Training for Easter February 11, 2013

I went for a long run today and it wasn’t easy.  I can usually go ten miles at a  pretty good pace without too much worry, but on today’s run my legs felt stiff and my heart rate was too high for the pace.  I’m a bit out of running shape, but I don’t worry.  I’ve been doing other things over the winter,  lifting weights, getting stronger, but now with an ultramarathon and triathlon on the calendar for the spring, it’s time to get to work training for specifically for those sports.

The seasons and cycles of training for triathlons and other endurance events have helped me understand the liturgical year.  Most athletes are always doing some sort of training, but it ebbs and flows, gets more intense or less intense, depending on the specific time of year.  I would wear myself out if I was training with the intensity I do for my highest priority race all year around.  Training has to change season to season or an athlete gets burned out and injured.

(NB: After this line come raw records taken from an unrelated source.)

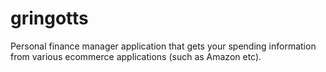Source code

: # gringotts

Personal finance manager application that gets your spending information
from various ecommerce applications (such as Amazon etc).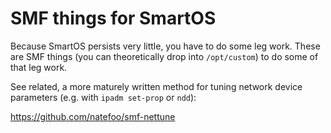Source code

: SMF things for SmartOS
======================

Because SmartOS persists very little, you have to do some leg work. These are
SMF things (you can theoretically drop into `/opt/custom`) to do some of that
leg work.

See related, a more maturely written method for tuning network device
parameters (e.g. with `ipadm set-prop` or `ndd`):

  https://github.com/natefoo/smf-nettune
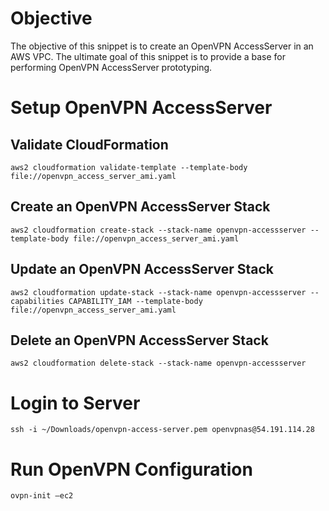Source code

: # Objective

The objective of this snippet is to create an OpenVPN AccessServer in an AWS VPC. The ultimate goal of this snippet is to provide a base for performing OpenVPN AccessServer prototyping.

# Setup OpenVPN AccessServer

## Validate CloudFormation

`aws2 cloudformation validate-template --template-body file://openvpn_access_server_ami.yaml`

## Create an OpenVPN AccessServer Stack

`aws2 cloudformation create-stack --stack-name openvpn-accessserver --template-body file://openvpn_access_server_ami.yaml`

## Update an OpenVPN AccessServer Stack

`aws2 cloudformation update-stack --stack-name openvpn-accessserver --capabilities CAPABILITY_IAM --template-body file://openvpn_access_server_ami.yaml`

## Delete an OpenVPN AccessServer Stack

`aws2 cloudformation delete-stack --stack-name openvpn-accessserver`

# Login to Server

`ssh -i ~/Downloads/openvpn-access-server.pem openvpnas@54.191.114.28`

# Run OpenVPN Configuration

`ovpn-init –ec2`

The period I’m in now is one of the most intensive periods of training of the year.  I have only a few months until one of my favorite triathlons and I’m hoping to improve my time significantly over last year.  These next several weeks are going to mean hard workouts and very focused work until race day.  There are months of training that go into a successful race that passes in only a few hours, but few athletes would tell you that the time training wasn’t worth it.  This relationship between training and racing is very much like Lent and Easter.

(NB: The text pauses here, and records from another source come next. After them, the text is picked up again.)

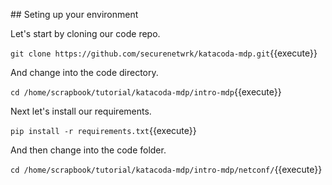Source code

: 
## Seting up your environment

Let's start by cloning our code repo.

`git clone https://github.com/securenetwrk/katacoda-mdp.git`{{execute}}

And change into the code directory. 

`cd /home/scrapbook/tutorial/katacoda-mdp/intro-mdp`{{execute}}

Next let's install our requirements. 

`pip install -r requirements.txt`{{execute}}

And then change into the code folder. 

`cd /home/scrapbook/tutorial/katacoda-mdp/intro-mdp/netconf/`{{execute}}
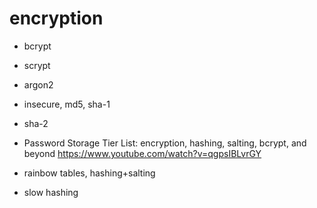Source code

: 
# encryption

- bcrypt
- scrypt
- argon2
- insecure, md5, sha-1
- sha-2

- Password Storage Tier List: encryption, hashing, salting, bcrypt, and beyond
https://www.youtube.com/watch?v=qgpsIBLvrGY
- rainbow tables, hashing+salting
- slow hashing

Lent is the intensive training period that leads into Easter, which we could crudely say, is like race day.  It is by fasting, living in greater simplicity, and taking on special times of study and prayer that we become spiritually trained for the event of Christ’s death and resurrection.  If we don’t train it is unlikely we will have a good race; if we don’t work through spiritual disciplines of lent then we are unlikely to have a meaningful Holy Week.

There are hundreds of choices and approaches to training for a triathlon.  There are plans that emphasize lots of volume—time spent biking, running and swimming.  There are others that emphasize intensity—high speed interval work.  All will make an athlete fitter for race day.  In the same way there are many approaches to how we can prepare for Easter through Lent—we could take something on, give something up, write a letter every day or Fast every Wednesday and Friday.  Whatever we do it will make us more ready to embrace the terror of Good Friday and the Joy of the Paschal Feast.

In disciplining ourselves through Lent we are of course following in the pattern of Christ who fasted for 40 days in the desert at the beginning of his ministry.  It was at the end of that forty days that Christ meets Satan and his temptations of power and pride.  As Dallas Willard has pointed out, we should not see Christ after his 40 day fast at his most spiritually exhausted, but at his strongest.  The 40 days of fasting has prepared him for the confrontation which he finished with a win and angelic post-race meal.

So as we enter into Lent we should see it as a training program—a path toward spiritual strength to fully embrace the power of Christ’s death and resurrection.  Pick your training plan and get ready for the race that awaits you–“Those who endure will be saved” (Matthew 24:13).